Collected data:
::::::

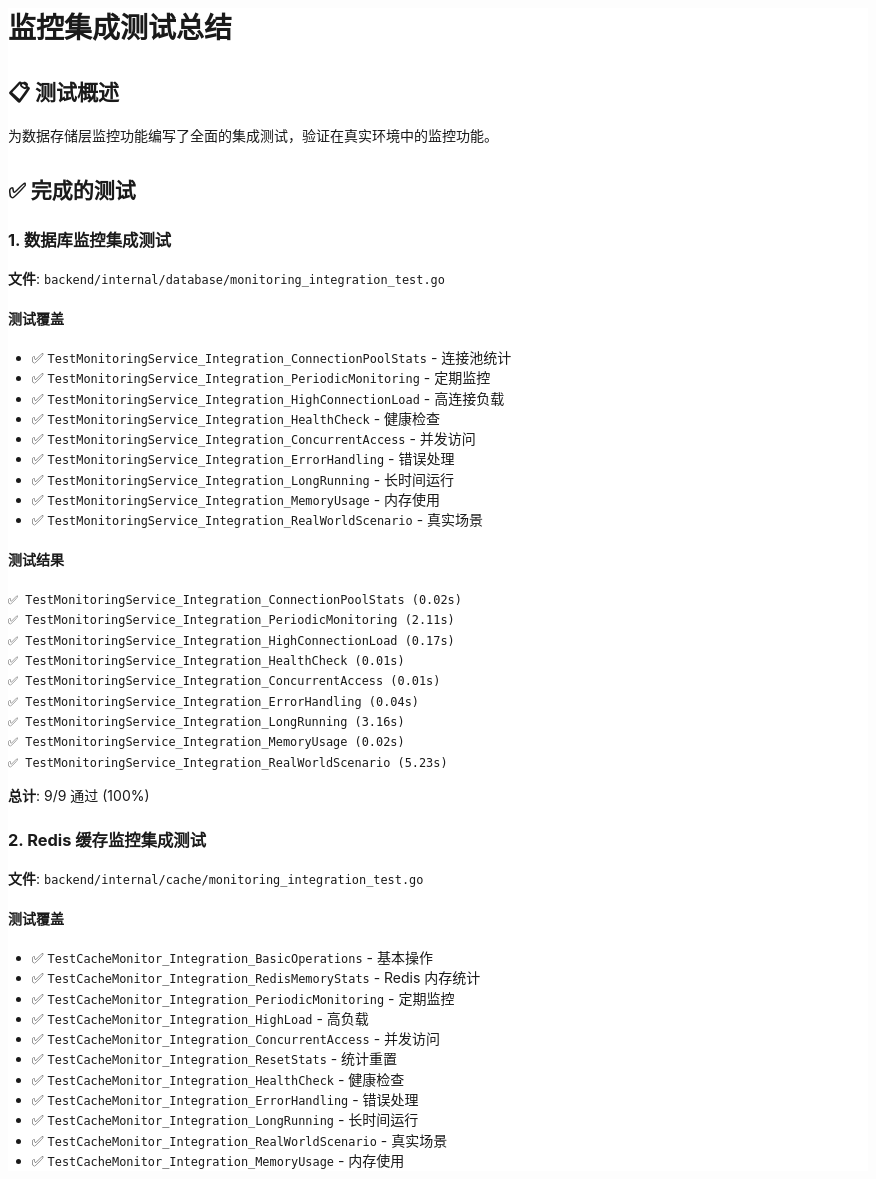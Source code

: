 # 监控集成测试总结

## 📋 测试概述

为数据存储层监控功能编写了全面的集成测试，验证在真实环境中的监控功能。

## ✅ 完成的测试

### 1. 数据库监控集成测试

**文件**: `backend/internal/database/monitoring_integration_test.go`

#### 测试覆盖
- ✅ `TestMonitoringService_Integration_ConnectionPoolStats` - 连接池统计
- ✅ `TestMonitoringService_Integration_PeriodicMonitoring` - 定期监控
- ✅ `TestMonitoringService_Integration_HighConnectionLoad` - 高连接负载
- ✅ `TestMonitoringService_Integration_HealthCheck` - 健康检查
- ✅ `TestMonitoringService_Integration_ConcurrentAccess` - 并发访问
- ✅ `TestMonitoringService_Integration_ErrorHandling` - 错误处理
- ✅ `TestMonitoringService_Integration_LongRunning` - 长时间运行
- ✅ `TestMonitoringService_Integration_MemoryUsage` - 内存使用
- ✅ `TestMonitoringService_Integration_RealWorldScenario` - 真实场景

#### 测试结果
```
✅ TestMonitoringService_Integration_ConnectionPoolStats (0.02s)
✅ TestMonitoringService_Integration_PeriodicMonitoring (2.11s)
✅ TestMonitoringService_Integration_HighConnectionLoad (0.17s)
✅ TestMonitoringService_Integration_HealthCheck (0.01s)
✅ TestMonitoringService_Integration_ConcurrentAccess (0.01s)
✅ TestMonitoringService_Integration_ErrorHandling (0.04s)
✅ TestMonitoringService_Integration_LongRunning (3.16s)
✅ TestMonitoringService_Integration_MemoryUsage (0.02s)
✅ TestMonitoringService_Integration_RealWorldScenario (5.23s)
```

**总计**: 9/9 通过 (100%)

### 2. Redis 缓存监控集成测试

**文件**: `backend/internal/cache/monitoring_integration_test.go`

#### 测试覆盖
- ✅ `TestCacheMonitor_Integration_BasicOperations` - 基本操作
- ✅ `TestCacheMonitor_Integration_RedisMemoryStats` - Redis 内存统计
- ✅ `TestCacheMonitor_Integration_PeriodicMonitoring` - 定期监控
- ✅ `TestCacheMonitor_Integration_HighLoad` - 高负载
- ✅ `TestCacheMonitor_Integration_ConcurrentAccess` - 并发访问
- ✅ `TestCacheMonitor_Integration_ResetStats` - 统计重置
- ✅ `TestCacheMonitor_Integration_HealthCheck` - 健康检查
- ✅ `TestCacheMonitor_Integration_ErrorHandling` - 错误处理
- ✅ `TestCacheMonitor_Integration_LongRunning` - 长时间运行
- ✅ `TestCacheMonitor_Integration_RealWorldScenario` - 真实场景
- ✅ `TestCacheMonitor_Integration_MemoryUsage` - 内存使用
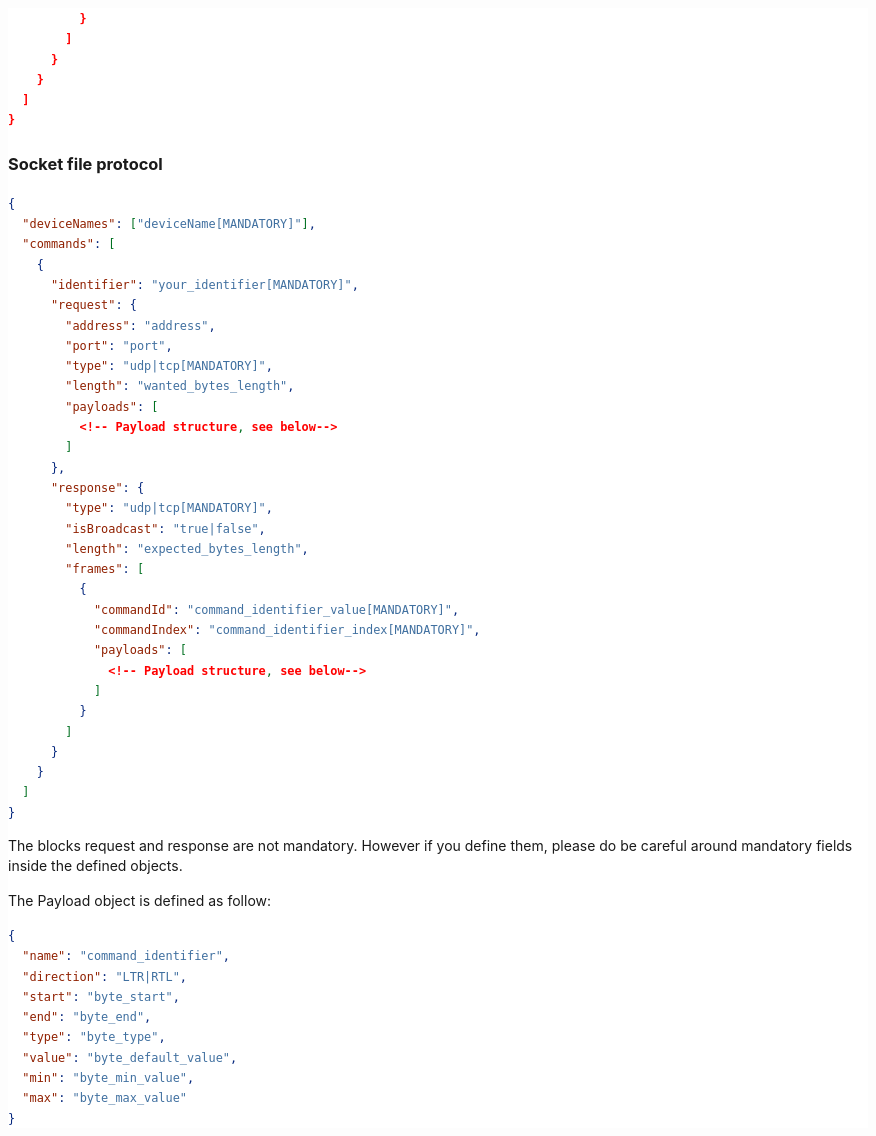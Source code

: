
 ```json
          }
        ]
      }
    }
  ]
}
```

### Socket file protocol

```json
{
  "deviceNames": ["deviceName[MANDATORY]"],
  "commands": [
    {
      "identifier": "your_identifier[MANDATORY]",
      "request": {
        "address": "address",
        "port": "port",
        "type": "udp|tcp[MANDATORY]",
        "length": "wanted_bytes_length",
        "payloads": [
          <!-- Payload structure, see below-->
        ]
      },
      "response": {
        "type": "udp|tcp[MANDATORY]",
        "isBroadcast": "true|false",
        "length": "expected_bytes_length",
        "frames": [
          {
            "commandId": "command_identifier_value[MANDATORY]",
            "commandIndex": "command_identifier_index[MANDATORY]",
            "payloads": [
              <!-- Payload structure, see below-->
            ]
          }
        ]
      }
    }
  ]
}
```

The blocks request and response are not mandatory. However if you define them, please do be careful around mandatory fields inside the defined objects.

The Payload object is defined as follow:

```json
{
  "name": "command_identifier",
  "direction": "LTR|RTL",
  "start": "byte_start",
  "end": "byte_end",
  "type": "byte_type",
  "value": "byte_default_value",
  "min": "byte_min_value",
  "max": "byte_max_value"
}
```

::::::

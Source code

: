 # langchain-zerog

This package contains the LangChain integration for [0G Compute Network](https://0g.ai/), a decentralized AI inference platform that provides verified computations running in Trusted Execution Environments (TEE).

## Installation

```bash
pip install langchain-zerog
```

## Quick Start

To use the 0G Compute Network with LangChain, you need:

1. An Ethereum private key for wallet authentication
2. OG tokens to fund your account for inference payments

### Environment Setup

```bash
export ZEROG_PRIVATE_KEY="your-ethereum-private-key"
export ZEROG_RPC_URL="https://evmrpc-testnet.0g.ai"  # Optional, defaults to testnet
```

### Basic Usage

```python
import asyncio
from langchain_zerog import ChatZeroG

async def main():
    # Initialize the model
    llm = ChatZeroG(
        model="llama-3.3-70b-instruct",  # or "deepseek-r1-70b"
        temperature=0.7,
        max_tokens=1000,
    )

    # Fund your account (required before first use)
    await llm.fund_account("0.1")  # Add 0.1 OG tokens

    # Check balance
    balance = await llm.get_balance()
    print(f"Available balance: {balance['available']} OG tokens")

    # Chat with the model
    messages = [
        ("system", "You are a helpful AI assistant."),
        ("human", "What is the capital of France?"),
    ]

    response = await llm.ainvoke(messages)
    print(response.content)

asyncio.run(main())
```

::::::

| TO DO |
Using the data above, work out how many lines include the word "with" and give only that number.

| RESPONSE |
2